**Stored entries:**
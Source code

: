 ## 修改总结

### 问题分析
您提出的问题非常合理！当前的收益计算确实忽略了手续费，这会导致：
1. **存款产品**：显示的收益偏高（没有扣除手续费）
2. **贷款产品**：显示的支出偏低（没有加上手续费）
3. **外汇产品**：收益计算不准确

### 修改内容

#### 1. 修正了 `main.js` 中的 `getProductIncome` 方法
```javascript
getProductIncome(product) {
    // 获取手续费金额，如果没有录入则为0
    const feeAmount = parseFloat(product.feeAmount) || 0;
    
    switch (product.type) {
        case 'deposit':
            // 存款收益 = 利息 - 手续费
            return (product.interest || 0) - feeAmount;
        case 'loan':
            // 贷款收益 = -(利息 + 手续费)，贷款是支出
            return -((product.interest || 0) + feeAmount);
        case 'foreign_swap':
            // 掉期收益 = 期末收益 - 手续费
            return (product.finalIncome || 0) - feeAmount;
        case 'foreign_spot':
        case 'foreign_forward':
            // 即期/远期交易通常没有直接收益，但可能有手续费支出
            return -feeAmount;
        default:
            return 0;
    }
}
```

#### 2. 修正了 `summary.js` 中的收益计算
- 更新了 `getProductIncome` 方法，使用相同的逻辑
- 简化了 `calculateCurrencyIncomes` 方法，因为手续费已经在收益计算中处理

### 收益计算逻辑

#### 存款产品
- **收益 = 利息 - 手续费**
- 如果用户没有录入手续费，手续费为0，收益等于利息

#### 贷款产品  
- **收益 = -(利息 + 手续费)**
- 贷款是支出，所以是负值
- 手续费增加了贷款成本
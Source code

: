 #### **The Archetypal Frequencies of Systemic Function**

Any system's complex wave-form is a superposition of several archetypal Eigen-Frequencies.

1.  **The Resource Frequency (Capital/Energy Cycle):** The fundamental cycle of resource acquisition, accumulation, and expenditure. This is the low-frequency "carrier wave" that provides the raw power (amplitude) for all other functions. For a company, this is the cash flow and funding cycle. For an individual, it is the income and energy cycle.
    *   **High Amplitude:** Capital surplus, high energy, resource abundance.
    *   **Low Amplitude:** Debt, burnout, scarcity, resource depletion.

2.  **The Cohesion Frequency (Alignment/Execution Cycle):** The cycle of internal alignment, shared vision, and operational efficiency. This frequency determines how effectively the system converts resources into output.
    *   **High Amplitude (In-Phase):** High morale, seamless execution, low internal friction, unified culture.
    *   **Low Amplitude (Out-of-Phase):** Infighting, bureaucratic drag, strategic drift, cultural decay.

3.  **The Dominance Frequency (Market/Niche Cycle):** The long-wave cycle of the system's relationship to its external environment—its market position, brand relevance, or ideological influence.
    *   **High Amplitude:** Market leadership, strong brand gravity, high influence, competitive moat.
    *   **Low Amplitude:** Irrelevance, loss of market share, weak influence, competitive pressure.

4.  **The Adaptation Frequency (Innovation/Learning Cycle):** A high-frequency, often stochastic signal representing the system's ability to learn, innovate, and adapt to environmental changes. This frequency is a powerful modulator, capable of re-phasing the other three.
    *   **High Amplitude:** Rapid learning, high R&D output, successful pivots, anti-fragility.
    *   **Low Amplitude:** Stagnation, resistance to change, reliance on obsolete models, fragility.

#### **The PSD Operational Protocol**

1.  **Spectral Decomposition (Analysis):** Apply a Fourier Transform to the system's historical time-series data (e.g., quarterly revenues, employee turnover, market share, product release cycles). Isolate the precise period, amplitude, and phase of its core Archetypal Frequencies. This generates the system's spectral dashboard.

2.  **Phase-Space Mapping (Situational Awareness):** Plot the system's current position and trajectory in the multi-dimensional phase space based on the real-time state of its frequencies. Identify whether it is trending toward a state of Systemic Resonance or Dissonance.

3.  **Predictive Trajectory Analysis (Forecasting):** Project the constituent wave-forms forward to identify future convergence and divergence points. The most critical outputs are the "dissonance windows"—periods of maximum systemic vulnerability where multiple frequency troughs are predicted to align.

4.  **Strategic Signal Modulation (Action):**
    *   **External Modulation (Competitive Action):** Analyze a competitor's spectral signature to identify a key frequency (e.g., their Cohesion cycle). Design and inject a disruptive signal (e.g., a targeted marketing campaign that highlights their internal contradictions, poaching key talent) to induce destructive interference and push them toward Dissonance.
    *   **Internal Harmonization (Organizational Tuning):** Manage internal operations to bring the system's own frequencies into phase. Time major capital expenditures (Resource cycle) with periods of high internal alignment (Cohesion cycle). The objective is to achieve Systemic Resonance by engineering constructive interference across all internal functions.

**Brief:** State the number of lines in the preceding entries that include the word "brand". Provide nothing else.

**Solution to this problem:** 2